HPC up-and-comer Liqid has received its third system order from the Department of Defense’s High Performance Computing Modernization Program (HPCMP) in a month. The $20.6 million contract calls for a 17-petaflops ‘composable supercomputing’ system to be deployed at U.S. Army Corps of Engineers Engineer Research and Development Center (ERDC) in Vicksburg, Mississippi, in 2021.
The system — named Wheat in recognition of Medal of Honor winner Roy M. Wheat — will support a mix of HPC, AI and data analytics workloads to serve HPCMP’s broad user base across the military complex.
On track to be HPCMP’s most powerful system yet, Wheat will span 904 Cascade Lake AP nodes of various configurations (standard, AI/ML, visualization, and high-memory). Altogether, the system comprises 1,808 Xeon Platinum 9242 (Cascade Lake AP) CPUs, 536 Nvidia A100 GPUs, 391 terabytes of memory, 4.5 petabytes of Liqid all-flash NVMe-oF parallel file system storage (to be integrated with existing storage filesystem), and HDR 200 Gbps InfiniBand networking technology.
Liqid’s composable architecture creates a flexible shared resource pool over the PCIe 4.0 bus. “This allows you to take almost any of these nodes and make some of the resources available to other node types in the system via the PCIe switch,” said George Moncrief, chief technologist at ERDC’s DoD Supercomputing Resource Center (DSRC), in an interview with HPCwire. Although the CPUs leverage PCIe Gen3, Moncrief noted that the 32 Gpbs PCIe 4.0 pipes are a boon for shared bandwidth, delivered over the switched architecture.
Accommodating today’s mixed workloads, where HPC users are pulling in AI, and AI users are moving to physics-informed machine learning is a chief goal of the HPCMP.
“With this system, we wanted to be able to better support some of the emerging high performance data analytics projects better than we had with some of our more traditional supercomputers without stepping so far away from what our scientific users have been used to or to make it too different for them,” said Ben Parsons, chief technology officer for the HPCMP.
Wheat will be used by HPCMP’s broad user base, and will be a key resource for the CREATE program, which models military platforms, including ground vehicles, ships, and airframes. These application areas make heavy use of fluid dynamics modeling, finite element analysis and meshing. There are also pure AI/ML users who may be bringing in the data set from somewhere else and need the GPUs to crunch the data, said Parsons.
Parsons highlighted a new approach, where instead of using high performance scratch file systems, HPCMP will be connecting the upcoming system to a high performance center-wide file system that will be able to interface with different resources. “If we want to bring in a machine special for AI/ML, we’ll be able to also interconnect that into the same file system,” said Parsons. “And we expect that to help us better support some of the emerging jobs that we’re seeing.”
Moving away from typical erase-often scratch storage opens up the door to data management policies better suited to users who are transferring in data to do their analytics work, Parsons said.
Broomfield, Colo.-based Liqid, a newcomer to the DOD’s HMCMP datacenters, is on track to supply the DOD with three machines in 2021 — at an aggregate contract value of more than $50 million.

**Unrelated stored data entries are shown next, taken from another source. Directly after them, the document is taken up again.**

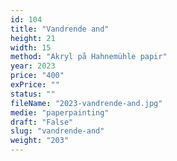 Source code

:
 ```yaml
---
id: 104
title: "Vandrende and"
height: 21
width: 15
method: "Akryl på Hahnemühle papir"
year: 2023
price: "400"
exPrice: ""
status: ""
fileName: "2023-vandrende-and.jpg"
medie: "paperpainting"
draft: "False"
slug: "vandrende-and"
weight: "203"
---
```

In addition to Wheat — slated to be stood up at the ERDC in early 2021 — Jean and Kay are on-track to be deployed at the Army Research Laboratory (ARL) DSRC in mid fiscal 2021.
Moncrief and Parsons cited the parallel priorities of satisfying technical requirements and price-performance targets when fielding these multi-million dollar high-tech instruments. They also underscored the importance of — to the extent possible — fostering diversity within the system provider ecosystem, which as we know, is under constant M&A and consolidation pressures.
“We try to have a balanced approach to the evaluation; we’d like a good price-performance number as well as a good fit for our requirements,” said Moncrief. “And we are also looking at maximizing competition. So we try and write these requirements in such a way and evaluate all of those factors, so that as many vendors as possible have an opportunity to win.”
The technologists say they’re excited to be working with Liqid. “They’re a smaller business, and they have a lot of enthusiasm,” said Moncrief, “That’ll work to our advantage as we partner with them to make this a success.”
The HPCMP funds and oversees the operation of five DoD Supercomputing Resource Centers (DSRCs) – AFRL, ARL, ERDC, Navy, and MHPCC. The Maui High Performance Computing Center (MHPCC) is considered a vanguard center, investigating new computing technologies as they become available. Of the CONUS (continental U.S.) centers, Moncrief told us that ERDC and ARL have traditionally procured new machines on even numbered years, while the Naval Lab and Air Force Research Laboratory do so on odd numbered years.